Exercise aim:
Draw out every line with the word "this" from the listing below.

_____

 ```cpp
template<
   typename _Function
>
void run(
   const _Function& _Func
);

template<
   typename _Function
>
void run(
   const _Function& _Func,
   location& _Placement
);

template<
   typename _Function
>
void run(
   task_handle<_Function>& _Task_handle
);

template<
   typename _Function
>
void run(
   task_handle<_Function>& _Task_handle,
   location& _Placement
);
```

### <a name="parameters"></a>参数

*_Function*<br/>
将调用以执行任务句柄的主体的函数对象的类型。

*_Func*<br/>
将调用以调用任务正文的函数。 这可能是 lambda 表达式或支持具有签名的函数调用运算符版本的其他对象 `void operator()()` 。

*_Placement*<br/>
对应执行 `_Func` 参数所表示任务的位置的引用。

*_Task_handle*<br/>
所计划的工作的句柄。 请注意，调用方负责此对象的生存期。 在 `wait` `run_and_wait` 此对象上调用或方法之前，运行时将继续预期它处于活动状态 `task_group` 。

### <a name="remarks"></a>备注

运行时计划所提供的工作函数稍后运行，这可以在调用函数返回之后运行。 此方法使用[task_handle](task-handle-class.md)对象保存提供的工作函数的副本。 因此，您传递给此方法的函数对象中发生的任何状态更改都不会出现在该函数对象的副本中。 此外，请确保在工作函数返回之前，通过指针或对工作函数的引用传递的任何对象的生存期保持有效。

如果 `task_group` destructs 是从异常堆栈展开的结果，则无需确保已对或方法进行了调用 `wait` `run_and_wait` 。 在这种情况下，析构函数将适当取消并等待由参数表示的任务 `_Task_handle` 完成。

_____

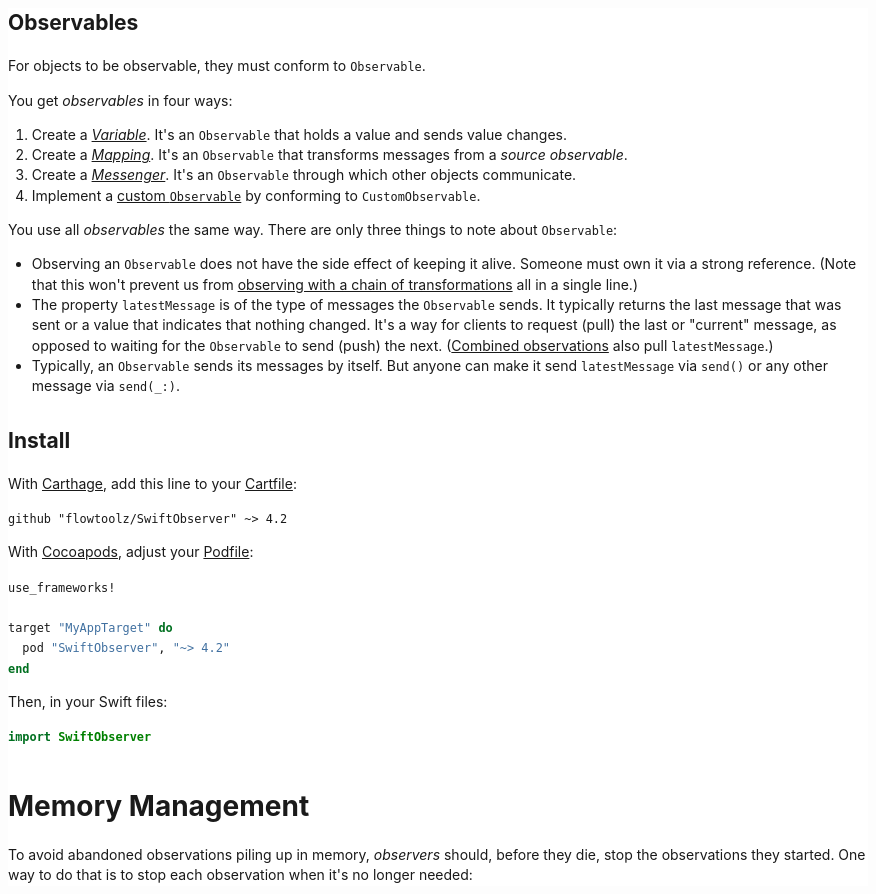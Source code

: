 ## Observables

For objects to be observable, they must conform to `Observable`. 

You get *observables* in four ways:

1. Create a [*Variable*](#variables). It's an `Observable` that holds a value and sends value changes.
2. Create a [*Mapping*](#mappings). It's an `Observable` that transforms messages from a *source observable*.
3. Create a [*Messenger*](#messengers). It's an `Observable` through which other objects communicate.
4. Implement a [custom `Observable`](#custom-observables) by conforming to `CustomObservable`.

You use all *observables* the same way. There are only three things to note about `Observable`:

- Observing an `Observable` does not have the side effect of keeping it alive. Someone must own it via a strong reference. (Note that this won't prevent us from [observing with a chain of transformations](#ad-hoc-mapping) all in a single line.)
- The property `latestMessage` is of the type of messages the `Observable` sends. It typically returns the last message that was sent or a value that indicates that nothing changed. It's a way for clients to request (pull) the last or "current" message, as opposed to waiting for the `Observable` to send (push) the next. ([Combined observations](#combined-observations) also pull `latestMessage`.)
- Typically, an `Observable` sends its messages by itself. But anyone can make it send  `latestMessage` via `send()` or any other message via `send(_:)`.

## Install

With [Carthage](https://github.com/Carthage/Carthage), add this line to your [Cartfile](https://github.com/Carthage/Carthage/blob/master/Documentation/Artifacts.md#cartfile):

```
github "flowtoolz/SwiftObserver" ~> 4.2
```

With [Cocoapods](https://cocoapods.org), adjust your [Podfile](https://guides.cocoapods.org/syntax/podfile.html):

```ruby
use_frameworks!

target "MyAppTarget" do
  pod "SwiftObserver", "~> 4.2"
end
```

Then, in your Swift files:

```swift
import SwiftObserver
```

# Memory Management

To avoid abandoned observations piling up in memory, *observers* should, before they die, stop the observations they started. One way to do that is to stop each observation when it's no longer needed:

_____

Response area:
- Observing an `Observable` does not have the side effect of keeping it alive. Someone must own it via a strong reference. (Note that this won't prevent us from [observing with a chain of transformations](#ad-hoc-mapping) all in a single line.)
With [Carthage](https://github.com/Carthage/Carthage), add this line to your [Cartfile](https://github.com/Carthage/Carthage/blob/master/Documentation/Artifacts.md#cartfile):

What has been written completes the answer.